Gabriel García Márquez was born in 1927 near Aracataca, Colombia. He was awarded the Nobel Prize for Literature in 1982. He is the author of One Hundred Years of Solitude, Love in the Time of Cholera, Living to Tell the Tale, among other works of fiction and nonfiction. This book is translated by Edith Grossman, widely recognized as the preeminent Spanish to English translator of our time.

Excerpt. © Reprinted by permission. All rights reserved.

ONE
AN ASH-GRAY DOG with a white blaze on its forehead burst onto the rough terrain of the market on the first Sunday in December, knocked down tables of fried food, overturned Indians' stalls and lottery kiosks, and bit four people who happened to cross its path. Three of them were black slaves. The fourth, Sierva Maria de Todos los Angeles, the only child of the Marquis de Casalduero, had come there with a mulatta servant to buy a string of bells for the celebration of her twelfth birthday.

They had been instructed not to go beyond the Arcade of the Merchants, but the maid ventured as far as the drawbridge in the slum of Getsemani, attracted by the crowd at the slavers' port where a shipment of blacks from Guinea was being sold at a discount. For the past week a ship belonging to the Compania Gaditana de Negros had been awaited with dismay because of an unexplainable series of deaths on board. In an attempt at concealment, the unweighted corpses were thrown into the water. The tide brought them to the surface and washed the bodies, disfigured by swelling and a strange magenta coloring, up on the beach. The vessel lay anchored outside the bay, for everyone feared an outbreak of some African plague, until it was verified that the cause of death was food poisoning.
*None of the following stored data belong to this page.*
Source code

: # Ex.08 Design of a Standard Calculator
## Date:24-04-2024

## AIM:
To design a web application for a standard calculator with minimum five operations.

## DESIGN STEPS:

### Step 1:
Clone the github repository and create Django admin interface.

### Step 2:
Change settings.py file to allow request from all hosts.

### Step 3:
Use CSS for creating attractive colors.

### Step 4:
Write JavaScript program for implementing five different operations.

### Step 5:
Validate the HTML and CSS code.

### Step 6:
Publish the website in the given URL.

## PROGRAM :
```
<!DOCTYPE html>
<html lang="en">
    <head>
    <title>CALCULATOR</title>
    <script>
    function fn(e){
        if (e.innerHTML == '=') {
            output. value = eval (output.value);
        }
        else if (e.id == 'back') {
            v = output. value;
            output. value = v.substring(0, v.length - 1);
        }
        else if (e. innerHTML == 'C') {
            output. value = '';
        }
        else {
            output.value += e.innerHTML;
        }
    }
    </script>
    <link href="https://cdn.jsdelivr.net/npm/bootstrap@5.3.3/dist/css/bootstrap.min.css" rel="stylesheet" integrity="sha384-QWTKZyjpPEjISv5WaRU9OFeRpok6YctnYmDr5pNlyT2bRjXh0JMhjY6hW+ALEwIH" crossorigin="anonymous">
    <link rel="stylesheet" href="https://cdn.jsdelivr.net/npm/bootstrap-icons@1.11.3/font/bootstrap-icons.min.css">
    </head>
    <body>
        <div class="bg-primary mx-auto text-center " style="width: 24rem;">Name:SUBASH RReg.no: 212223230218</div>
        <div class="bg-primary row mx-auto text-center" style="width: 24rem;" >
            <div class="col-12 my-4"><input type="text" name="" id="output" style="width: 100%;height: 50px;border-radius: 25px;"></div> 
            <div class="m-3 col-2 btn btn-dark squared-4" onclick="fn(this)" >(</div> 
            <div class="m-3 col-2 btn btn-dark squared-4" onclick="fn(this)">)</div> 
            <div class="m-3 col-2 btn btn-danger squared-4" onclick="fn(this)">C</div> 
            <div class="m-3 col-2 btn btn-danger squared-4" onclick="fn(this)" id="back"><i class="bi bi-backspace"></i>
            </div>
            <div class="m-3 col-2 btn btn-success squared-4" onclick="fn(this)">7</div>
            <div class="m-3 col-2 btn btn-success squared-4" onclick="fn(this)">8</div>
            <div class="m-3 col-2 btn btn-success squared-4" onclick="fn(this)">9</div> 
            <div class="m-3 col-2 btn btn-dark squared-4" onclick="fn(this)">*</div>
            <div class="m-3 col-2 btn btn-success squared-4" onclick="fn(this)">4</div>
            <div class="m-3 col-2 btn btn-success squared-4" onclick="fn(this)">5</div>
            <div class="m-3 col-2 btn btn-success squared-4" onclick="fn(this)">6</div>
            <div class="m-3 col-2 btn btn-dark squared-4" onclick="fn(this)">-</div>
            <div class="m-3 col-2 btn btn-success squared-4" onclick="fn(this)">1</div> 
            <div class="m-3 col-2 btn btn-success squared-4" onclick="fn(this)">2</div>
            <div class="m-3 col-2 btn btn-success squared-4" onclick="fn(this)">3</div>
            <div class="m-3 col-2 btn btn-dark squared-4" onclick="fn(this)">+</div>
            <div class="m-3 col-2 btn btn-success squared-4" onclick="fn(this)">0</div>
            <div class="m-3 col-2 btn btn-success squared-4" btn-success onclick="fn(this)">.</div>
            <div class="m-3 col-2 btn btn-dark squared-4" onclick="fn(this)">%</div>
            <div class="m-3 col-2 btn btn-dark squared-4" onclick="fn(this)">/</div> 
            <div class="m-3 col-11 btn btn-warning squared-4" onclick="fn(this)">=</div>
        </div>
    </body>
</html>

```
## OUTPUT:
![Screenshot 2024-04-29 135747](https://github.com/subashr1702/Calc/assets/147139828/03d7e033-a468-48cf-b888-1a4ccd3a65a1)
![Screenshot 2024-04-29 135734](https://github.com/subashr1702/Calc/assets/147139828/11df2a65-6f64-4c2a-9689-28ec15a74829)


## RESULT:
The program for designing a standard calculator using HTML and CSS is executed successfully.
At the time the dog ran through the market, the surviving cargo had already been sold at reduced prices on account of poor health, and the owners were attempting to compensate for the loss with a single article worth all the rest: an Abyssinian female almost two meters tall, who was smeared with cane molasses instead of the usual commercial oil, and whose beauty was so unsettling it seemed untrue. She had a slender nose, a rounded skull, slanted eyes, all her teeth, and the equivocal bearing of a Roman gladiator. She had not been branded in the slave pen, and they did not call out her age and the state of her health. Instead, she was put on sale for the simple fact of her beauty. The price the Governor paid, without bargaining and in cash, was her weight in gold.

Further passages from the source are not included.